*** Opening INPUT DATA ***

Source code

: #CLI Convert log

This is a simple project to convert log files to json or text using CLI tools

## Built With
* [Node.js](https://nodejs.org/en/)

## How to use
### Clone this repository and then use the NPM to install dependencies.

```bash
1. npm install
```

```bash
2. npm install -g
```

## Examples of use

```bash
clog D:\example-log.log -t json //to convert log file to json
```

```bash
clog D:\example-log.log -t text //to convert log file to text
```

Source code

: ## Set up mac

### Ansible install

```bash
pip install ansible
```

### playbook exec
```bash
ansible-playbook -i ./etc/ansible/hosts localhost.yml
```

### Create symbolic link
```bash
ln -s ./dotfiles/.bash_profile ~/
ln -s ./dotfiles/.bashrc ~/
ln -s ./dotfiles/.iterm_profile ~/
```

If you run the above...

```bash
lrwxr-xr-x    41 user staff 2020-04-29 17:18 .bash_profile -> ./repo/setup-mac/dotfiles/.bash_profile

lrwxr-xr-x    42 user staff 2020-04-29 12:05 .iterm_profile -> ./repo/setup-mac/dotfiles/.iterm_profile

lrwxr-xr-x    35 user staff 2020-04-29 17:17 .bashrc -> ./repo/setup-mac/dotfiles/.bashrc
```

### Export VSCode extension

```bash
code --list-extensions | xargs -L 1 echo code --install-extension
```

*** Closing INPUT DATA ***
*** Opening INPUT DATA ***

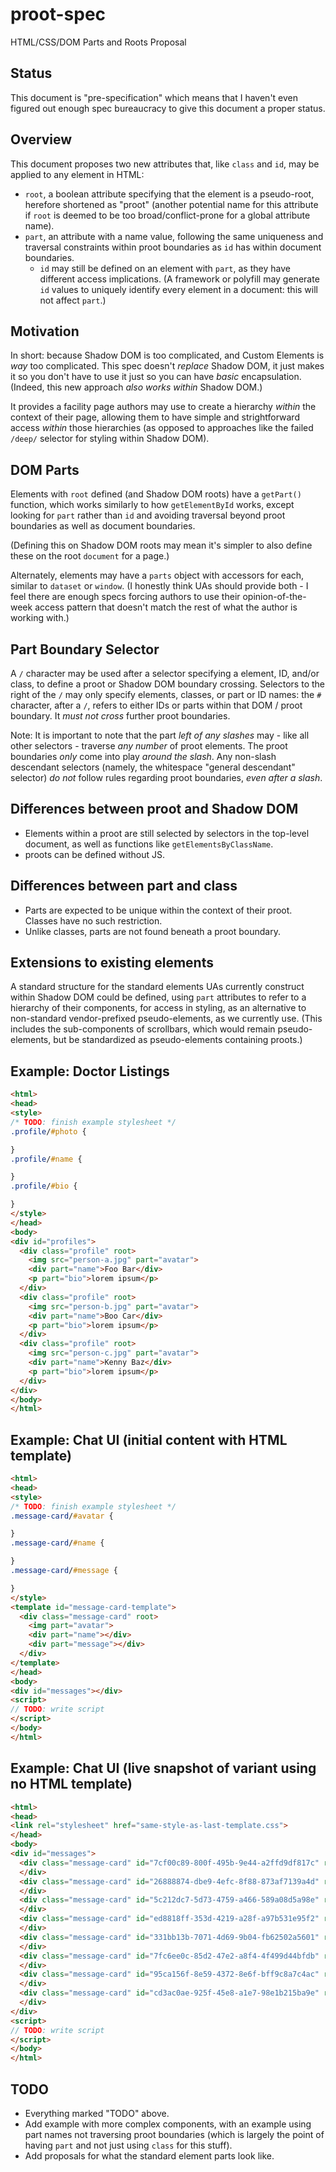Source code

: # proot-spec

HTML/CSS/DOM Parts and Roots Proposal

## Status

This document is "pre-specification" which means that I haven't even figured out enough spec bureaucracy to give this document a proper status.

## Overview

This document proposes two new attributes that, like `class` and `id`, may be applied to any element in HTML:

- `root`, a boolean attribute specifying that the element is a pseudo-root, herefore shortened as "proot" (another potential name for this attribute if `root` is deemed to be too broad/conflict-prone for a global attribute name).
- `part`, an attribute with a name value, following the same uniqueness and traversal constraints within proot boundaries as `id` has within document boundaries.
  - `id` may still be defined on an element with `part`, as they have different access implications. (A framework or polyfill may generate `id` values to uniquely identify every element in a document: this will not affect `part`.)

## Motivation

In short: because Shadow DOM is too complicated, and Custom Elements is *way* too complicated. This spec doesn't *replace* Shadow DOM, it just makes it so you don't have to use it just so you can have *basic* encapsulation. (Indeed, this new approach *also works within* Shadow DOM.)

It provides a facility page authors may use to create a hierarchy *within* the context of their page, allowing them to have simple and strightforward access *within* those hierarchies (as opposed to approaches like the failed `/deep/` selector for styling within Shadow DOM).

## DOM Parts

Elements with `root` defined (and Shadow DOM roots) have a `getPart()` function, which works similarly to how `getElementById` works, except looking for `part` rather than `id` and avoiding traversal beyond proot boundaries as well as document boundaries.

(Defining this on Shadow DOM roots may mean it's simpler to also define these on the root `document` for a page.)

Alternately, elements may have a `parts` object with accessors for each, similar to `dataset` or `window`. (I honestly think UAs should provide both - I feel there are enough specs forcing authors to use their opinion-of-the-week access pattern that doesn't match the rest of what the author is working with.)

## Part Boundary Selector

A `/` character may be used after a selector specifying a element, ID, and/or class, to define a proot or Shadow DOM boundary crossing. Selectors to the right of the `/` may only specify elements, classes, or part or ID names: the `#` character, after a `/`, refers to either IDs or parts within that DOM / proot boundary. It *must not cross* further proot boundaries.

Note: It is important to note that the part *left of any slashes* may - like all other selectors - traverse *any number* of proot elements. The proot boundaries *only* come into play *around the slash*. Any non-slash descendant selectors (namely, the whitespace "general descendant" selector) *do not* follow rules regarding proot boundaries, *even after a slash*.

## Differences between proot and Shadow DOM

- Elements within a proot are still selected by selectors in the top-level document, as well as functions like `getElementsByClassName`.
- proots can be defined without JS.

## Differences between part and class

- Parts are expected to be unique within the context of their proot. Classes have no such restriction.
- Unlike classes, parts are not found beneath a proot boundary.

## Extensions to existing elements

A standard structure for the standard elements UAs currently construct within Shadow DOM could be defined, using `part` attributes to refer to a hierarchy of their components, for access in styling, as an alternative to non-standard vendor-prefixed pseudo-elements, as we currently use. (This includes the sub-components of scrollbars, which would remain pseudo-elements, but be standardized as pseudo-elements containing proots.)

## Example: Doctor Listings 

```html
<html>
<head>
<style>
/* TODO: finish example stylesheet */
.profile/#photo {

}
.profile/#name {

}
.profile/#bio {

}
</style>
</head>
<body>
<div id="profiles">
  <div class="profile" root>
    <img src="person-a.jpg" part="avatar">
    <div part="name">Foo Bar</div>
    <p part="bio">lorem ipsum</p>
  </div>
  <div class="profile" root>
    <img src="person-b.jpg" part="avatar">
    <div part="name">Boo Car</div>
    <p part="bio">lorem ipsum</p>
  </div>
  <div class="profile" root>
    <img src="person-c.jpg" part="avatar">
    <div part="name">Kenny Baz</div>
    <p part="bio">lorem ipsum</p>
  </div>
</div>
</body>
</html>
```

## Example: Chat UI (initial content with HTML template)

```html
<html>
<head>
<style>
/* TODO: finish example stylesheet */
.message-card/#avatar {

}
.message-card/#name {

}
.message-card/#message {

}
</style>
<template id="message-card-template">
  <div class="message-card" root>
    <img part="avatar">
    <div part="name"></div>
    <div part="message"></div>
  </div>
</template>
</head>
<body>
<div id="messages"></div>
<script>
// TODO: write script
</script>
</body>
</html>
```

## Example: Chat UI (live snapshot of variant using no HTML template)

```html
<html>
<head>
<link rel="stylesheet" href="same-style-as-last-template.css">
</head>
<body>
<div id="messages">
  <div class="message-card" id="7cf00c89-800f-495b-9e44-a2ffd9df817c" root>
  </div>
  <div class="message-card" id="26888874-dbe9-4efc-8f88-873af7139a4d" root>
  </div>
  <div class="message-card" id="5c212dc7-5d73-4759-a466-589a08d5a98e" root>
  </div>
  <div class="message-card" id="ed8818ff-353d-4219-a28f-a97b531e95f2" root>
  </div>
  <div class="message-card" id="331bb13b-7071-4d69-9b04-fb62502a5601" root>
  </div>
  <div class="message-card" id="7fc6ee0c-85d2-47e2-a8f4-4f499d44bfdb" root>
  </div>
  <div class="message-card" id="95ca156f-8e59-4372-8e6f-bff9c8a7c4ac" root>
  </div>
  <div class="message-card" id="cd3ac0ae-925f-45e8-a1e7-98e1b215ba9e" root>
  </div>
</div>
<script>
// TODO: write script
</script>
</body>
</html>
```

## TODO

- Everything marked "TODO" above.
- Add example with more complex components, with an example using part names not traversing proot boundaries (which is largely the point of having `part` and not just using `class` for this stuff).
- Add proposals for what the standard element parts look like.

*** Closing INPUT DATA ***
*** Opening INPUT DATA ***

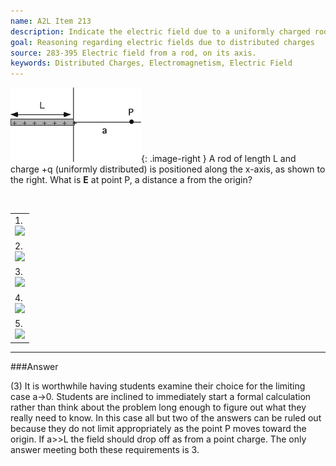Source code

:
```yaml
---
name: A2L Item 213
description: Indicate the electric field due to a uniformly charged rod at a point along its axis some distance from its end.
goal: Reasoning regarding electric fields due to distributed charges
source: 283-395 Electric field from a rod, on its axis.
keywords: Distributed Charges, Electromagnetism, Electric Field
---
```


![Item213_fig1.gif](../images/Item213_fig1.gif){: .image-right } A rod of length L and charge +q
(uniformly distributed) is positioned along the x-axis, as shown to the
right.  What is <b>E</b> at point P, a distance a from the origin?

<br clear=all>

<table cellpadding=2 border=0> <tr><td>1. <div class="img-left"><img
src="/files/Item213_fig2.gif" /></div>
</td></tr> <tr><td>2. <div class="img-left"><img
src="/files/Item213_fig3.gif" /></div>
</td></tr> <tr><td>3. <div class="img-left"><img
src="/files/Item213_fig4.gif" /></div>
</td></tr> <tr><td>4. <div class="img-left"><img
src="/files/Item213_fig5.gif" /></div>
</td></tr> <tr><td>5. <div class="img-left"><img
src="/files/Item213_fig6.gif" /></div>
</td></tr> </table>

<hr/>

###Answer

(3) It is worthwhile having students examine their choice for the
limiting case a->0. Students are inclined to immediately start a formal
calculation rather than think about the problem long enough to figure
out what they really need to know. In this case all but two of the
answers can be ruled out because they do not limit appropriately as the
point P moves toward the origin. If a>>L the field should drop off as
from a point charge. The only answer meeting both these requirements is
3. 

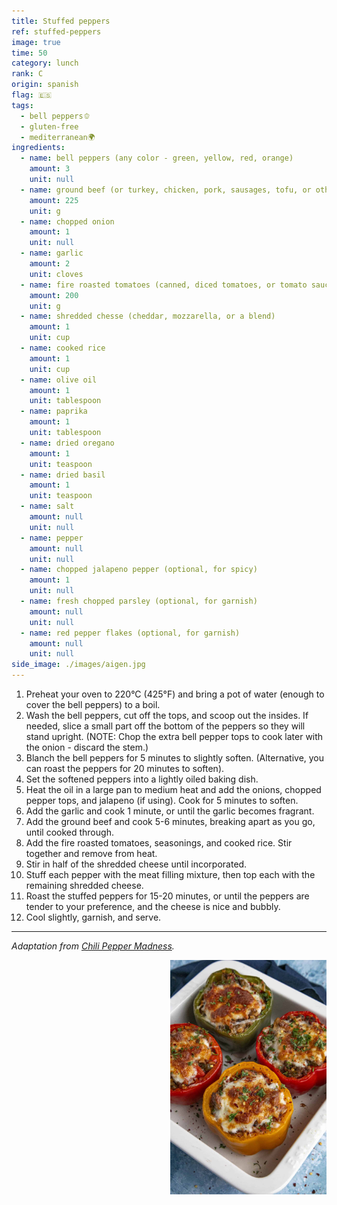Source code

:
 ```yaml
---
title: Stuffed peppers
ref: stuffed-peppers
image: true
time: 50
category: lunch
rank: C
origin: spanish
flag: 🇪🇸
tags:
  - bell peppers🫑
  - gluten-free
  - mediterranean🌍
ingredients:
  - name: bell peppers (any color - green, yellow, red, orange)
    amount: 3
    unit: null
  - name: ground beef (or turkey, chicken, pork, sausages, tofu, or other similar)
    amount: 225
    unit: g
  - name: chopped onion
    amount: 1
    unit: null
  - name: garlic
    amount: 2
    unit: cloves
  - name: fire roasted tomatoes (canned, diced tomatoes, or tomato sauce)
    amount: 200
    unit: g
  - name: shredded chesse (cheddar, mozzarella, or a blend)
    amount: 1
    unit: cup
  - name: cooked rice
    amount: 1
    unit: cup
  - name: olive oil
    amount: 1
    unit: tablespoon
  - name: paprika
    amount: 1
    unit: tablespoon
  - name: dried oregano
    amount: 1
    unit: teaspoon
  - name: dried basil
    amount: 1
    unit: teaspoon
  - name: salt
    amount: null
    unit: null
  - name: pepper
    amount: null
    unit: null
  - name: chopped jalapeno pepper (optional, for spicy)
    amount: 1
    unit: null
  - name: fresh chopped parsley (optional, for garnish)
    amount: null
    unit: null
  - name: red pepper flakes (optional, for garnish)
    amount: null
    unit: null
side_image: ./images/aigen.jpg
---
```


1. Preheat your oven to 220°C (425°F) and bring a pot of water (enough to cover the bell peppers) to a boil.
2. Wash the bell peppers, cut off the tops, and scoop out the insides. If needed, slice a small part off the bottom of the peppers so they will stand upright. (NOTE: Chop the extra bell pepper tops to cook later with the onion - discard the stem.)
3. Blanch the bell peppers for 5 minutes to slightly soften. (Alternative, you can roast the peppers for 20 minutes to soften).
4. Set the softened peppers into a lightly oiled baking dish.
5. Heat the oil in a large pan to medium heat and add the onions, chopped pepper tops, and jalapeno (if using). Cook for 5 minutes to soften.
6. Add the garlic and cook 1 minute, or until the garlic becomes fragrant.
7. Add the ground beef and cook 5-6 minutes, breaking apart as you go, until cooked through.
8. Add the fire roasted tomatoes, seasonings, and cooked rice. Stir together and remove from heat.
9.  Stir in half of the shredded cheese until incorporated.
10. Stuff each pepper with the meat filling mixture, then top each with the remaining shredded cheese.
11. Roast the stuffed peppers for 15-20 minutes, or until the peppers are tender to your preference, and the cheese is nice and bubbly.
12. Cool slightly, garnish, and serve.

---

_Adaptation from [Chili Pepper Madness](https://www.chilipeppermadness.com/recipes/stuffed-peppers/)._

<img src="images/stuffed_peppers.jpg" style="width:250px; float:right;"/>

*** Closing INPUT DATA ***

### AIM OF THE TASK
Tally the lines in the entries above that hold the string "setup" and state the tally alone.

### ANSWER TO THIS EXERCISE
3